Department of Breast Surgery, The Third Hospital of Nanchang, Jiangxi Provincial-Key-Laboratory for Breast Diseases, Jiangxi Province, 330006, China.
Institute for Genome Sciences, University of Maryland School of Medicine, Baltimore, MD, USA.
Biochem Biophys Res Commun. 2018 Nov 30;506(3):563-570. doi: 10.1016/j.bbrc.2018.10.109. Epub 2018 Oct 23.
FAT10, an ubiquitin-like protein, functions as a potential tumor promoter in several caners. However, the function and clinical significance of FAT10 in breast cancer (BC) remains unclear. Here, we found that high FAT10 expression was detected frequently in primary BC tissues, and was closely associated with malignant phenotype and shorter survival among the BC patients. Multivariate analyses also revealed that FAT10 overexpression was independent prognostic factors for poor outcome of patients with BC. Function assay demonstrated that FAT10 knockdown significantly inhibited the metastasis abilities and the epithelial-mesenchymal transition (EMT) of breast cancer cell. Further investigation revealed that FAT10 directly bound ZEB2 and decreased its ubiquitination to enhance the protein stability of ZEB2 in BC cells. Moreover, our data shown that the pro-metastasis effect of FAT10 in BC is partially dependent on ZEB2 enhancement. Collectively, our data suggest that FAT10 plays a crucial oncogenic role in BC metastasis, and we provide a novel evidence that FAT10 may be serve as a prognostic and therapeutic target for BC patients.

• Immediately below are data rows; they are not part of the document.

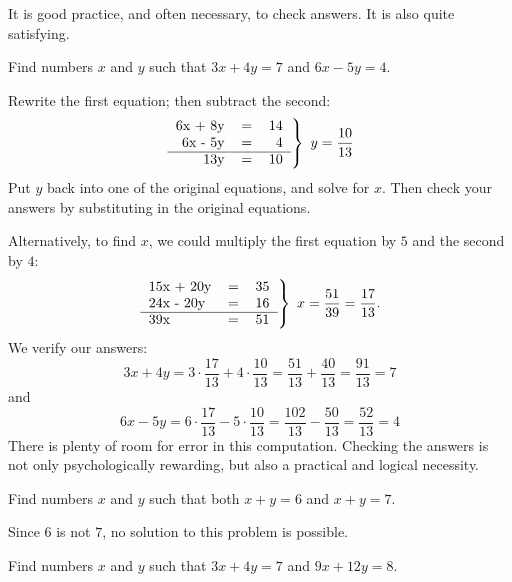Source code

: \documentclass{article}
\begin{document}
\begin{description}
    It is good practice, and often necessary, to check answers. It is also quite satisfying.

  \item[Sample Problem 5:] Find numbers $x$ and $y$ such that $3x + 4y = 7$ and $6x - 5y = 4$.

    Rewrite the first equation; then subtract the second: 
    \begin{equation*}
    \left.
    \begin{tabular}{rrr}
      6x + 8y & = & 14 \\
      6x - 5y & = &  4 \\
      \cline{1-3}
      13y & = & 10
    \end{tabular} 
    \right\}
    \ y = \frac{10}{13}
    \end{equation*}
    Put $y$ back into one of the original equations, and solve for $x$. Then check your answers by substituting in the original equations.

    Alternatively, to find $x$, we could multiply the first equation by $5$ and the second by $4$:
    \begin{equation*}
    \left.
    \begin{tabular}{lrr}
      15x + 20y & = & 35 \\
      24x - 20y & = & 16 \\ 
      \cline{1-3}
      39x & = & 51
    \end{tabular} 
    \right\}
    \ x = \frac{51}{39} = \frac{17}{13}.
    \end{equation*}
    We verify our answers:
    \begin{equation*}
    3x + 4y = 3 \cdot \frac{17}{13} + 4 \cdot \frac{10}{13} = \frac{51}{13} + \frac{40}{13} = \frac{91}{13} = 7
    \end{equation*}
    and
    \begin{equation*}
    6x - 5y = 6 \cdot \frac{17}{13} - 5 \cdot \frac{10}{13} = \frac{102}{13} - \frac{50}{13} = \frac{52}{13} = 4
    \end{equation*}
    There is plenty of room for error in this computation. Checking the answers is not only psychologically rewarding, but also a practical and logical necessity.

  \item[Sample Problem 6:] Find numbers $x$ and $y$ such that both $x+y = 6$ and $x+y = 7$. 

    Since $6$ is not $7$, no solution to this problem is possible.

  \item[Sample Problem 7:] Find numbers $x$ and $y$ such that $3x + 4y = 7$ and $9x + 12y = 8$. 


\end{description}
\end{document}
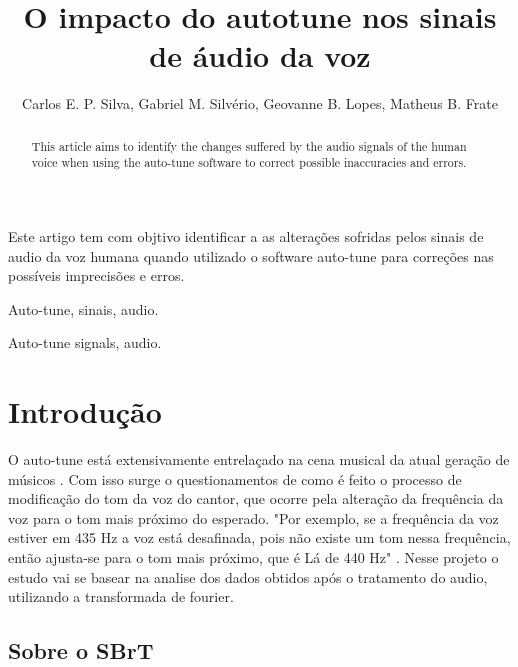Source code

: \documentclass{sbrt}
\begin{document}
\title{O impacto do autotune nos sinais de áudio da voz}

\author{Carlos E. P. Silva, Gabriel M. Silvério, Geovanne B. Lopes, Matheus B. Frate}

\maketitle


\begin{resumo}
Este artigo tem com objtivo identificar a as alterações sofridas pelos sinais de audio da voz humana quando utilizado o software auto-tune para correções nas possíveis imprecisões e erros.
\end{resumo}

\begin{chave}
Auto-tune, sinais, audio.
\end{chave}


\begin{abstract}
This article aims to identify the changes suffered by the audio signals of the human voice when using the auto-tune software to correct possible inaccuracies and errors.
\end{abstract}

\begin{keywords}
Auto-tune signals, audio.
\end{keywords}


\section{Introdução}

O auto-tune está extensivamente entrelaçado na cena musical da atual geração de músicos \cite{ref1}. Com isso surge o questionamentos de como é feito o processo de modificação do tom da voz do cantor, que ocorre pela alteração da frequência da voz para o tom mais próximo do esperado.
"Por exemplo, se a frequência da voz estiver em 435 Hz a voz está desafinada, pois não existe um tom nessa frequência, então ajusta-se para o tom mais próximo, que é Lá de 440 Hz" \cite{ref2}. Nesse projeto o estudo vai se basear na analise dos dados obtidos após o tratamento do audio, utilizando a transformada de fourier.


\subsection{Sobre o SBrT}
\end{document}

FAT10 是一种泛素样蛋白,在几种癌症中作为潜在的肿瘤促进因子发挥作用。然而,FAT10 在乳腺癌(BC)中的功能和临床意义尚不清楚。在这里,我们发现 FAT10 高表达在原发性 BC 组织中经常被检测到,并与 BC 患者的恶性表型和更短的生存时间密切相关。多因素分析还表明,FAT10 过表达是 BC 患者预后不良的独立预后因素。功能分析表明,FAT10 敲低显著抑制了乳腺癌细胞的转移能力和上皮-间充质转化(EMT)。进一步的研究表明,FAT10 直接与 ZEB2 结合,并减少其泛素化,以增强 BC 细胞中 ZEB2 的蛋白稳定性。此外,我们的数据表明,FAT10 在 BC 中的促转移作用部分依赖于 ZEB2 的增强。总之,我们的数据表明 FAT10 在 BC 转移中发挥着关键的致癌作用,我们提供了新的证据表明 FAT10 可能成为 BC 患者的预后和治疗靶点。